▼▼▼

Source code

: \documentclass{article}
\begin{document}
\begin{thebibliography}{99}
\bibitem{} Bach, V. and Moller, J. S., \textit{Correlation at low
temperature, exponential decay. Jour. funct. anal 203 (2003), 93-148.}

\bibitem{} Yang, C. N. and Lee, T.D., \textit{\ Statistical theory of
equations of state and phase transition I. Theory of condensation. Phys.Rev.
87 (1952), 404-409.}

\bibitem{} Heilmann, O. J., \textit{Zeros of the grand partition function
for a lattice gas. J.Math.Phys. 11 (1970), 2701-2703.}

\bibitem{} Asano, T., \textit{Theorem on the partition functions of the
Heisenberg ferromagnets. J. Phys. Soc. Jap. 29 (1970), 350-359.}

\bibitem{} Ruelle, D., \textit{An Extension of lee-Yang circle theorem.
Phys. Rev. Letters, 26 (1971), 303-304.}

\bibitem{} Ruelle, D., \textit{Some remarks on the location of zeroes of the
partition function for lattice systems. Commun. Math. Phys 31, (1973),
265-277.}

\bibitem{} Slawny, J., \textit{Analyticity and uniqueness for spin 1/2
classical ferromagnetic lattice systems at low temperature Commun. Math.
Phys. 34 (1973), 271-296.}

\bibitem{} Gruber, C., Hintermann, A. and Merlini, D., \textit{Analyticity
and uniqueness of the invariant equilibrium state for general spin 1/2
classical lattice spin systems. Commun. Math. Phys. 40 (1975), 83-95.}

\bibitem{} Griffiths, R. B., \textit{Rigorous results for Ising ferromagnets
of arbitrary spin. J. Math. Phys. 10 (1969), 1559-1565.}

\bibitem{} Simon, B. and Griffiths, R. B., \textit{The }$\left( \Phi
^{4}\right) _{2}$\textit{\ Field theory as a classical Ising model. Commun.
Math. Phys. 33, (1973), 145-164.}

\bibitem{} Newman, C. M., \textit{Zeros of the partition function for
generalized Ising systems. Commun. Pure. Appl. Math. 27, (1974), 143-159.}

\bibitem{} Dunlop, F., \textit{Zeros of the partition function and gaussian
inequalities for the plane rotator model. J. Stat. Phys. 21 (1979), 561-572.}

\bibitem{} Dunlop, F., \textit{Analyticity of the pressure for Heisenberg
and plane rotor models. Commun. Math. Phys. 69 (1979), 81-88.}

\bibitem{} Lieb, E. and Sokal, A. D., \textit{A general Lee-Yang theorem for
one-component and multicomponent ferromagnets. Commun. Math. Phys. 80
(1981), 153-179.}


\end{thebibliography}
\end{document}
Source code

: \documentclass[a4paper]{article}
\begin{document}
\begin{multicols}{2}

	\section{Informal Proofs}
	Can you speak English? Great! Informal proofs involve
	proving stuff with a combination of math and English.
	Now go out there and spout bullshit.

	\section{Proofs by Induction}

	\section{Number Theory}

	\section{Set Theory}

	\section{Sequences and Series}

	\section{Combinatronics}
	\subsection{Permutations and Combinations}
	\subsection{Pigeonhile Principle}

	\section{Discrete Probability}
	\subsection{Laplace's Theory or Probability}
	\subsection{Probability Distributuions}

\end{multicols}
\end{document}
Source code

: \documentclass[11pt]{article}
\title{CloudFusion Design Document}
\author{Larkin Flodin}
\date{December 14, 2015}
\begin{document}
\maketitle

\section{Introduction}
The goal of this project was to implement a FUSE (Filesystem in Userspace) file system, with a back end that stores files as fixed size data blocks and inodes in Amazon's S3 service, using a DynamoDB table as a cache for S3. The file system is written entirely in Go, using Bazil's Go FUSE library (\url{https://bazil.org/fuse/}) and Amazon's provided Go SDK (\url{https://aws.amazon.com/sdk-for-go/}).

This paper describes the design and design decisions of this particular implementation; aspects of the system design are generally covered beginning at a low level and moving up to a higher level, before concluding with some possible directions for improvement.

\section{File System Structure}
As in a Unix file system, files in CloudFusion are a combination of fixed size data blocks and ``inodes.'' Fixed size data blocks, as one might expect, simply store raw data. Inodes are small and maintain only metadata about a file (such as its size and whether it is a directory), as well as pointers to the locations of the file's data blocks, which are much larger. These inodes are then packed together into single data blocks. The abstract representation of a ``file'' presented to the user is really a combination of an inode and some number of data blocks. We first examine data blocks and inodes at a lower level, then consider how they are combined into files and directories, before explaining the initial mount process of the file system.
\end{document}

▲▲▲

▸ **Activity**
Every line of the records in which the string "spin" is found should be counted, and only the count returned.

▸ **Task response**
4